American ten pin bowling coach

John Jowdy (1920-2013) was an American ten pin bowling coach and author famous for developing the free armswing. He lived in El Cajon, California.

==Early life==
Jowdy was born on April 11, 1920 to Madeline and Fred Jowdy, the third of nine children.

== Coaching career ==
Before Jowdy started coaching, he ran several business ventures including the Tiffany Lounge in Houston Street, San Antonio.

Jowdy's coaching career began in 1940, when he started teaching youth bowlers. By 1948, he had begun coaching professionals.

From 1962 onwards, Jowdy was employed by bowling ball manufacturer Columbia Industries as a consultant.

Since the 80s, Columbia has sponsored John Jowdy scholarships for aspiring college bowlers.

From 2007-13, Jowdy worked for Ebonite International after they took over Columbia 300.

==Technique==
Jowdy made many contributions to the sport of bowling during his career of over 70 years, but the most notable was the free armswing used by the majority of contemporary professional bowlers. In his book Bowling Execution, he emphasized the importance of synchronizing the pushback, swing and hand rotation with the four or five steps to the line. Jowdy compared the ideal release of a bowling ball to landing an airplane, with emphasis on accuracy and smooth descent onto the lane while at the same time rotating the hand from the 6 o'clock to the 3 o'clock position.

== Personal life ==
Jowdy married his first wife Vee Rizzo in 1941.

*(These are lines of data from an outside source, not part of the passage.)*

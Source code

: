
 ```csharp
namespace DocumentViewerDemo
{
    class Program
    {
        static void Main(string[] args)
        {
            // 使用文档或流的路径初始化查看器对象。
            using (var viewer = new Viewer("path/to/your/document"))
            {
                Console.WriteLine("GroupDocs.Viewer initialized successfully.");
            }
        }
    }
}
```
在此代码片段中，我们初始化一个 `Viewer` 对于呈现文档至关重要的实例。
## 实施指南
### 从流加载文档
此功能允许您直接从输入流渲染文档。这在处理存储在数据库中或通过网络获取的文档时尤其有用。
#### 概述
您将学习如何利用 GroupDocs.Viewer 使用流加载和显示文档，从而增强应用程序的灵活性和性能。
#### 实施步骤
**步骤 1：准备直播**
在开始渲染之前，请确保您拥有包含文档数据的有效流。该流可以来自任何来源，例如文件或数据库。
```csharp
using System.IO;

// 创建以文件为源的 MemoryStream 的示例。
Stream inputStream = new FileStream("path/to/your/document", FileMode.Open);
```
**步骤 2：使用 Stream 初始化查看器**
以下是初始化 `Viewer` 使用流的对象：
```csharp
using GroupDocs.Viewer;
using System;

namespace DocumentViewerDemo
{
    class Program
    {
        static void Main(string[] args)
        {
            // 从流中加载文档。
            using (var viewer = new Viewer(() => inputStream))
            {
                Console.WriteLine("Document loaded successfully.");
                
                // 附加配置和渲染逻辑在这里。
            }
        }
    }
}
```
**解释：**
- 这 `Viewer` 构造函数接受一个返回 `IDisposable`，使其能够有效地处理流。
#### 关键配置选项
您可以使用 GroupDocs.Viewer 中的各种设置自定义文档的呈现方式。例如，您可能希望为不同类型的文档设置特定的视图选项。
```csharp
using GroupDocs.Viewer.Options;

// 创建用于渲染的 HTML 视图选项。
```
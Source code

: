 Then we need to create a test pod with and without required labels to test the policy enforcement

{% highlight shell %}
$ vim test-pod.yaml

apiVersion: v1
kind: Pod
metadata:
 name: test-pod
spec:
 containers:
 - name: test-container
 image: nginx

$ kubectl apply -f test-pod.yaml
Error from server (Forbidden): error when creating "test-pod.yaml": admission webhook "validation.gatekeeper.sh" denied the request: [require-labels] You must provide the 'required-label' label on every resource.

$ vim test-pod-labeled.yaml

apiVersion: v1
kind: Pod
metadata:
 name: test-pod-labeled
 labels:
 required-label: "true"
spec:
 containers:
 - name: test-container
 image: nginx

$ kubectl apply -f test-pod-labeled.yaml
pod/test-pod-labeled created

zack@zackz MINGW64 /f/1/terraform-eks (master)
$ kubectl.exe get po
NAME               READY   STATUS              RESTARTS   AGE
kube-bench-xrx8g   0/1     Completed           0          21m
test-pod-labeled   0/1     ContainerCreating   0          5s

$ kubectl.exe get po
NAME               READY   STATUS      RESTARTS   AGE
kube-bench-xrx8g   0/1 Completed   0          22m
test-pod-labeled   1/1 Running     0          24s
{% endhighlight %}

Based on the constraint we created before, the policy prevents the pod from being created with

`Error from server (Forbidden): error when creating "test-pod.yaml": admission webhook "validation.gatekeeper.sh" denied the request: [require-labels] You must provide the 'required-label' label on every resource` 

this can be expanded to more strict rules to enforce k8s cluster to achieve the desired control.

Jowdy died in San Antonio on August 1, 2013 and was survived by his second wife Brenda, five children, 10 grandchildren, and five great-grandchildren. Friends remembered him not only for his expertise in bowling, but also for his fondness for cigars and his sense of humor.

== Honours ==
Jowdy was inducted into the Professional Bowlers Association Hall of Fame in 1988.

In 1996, Jowdy became president of the Bowling Writers of America Association.

In 2001, Jowdy was inducted into the American Bowling Congress Hall of Fame.

On his 90th birthday in 2010, he was inducted into the Bowling Coaches' Hall of Fame.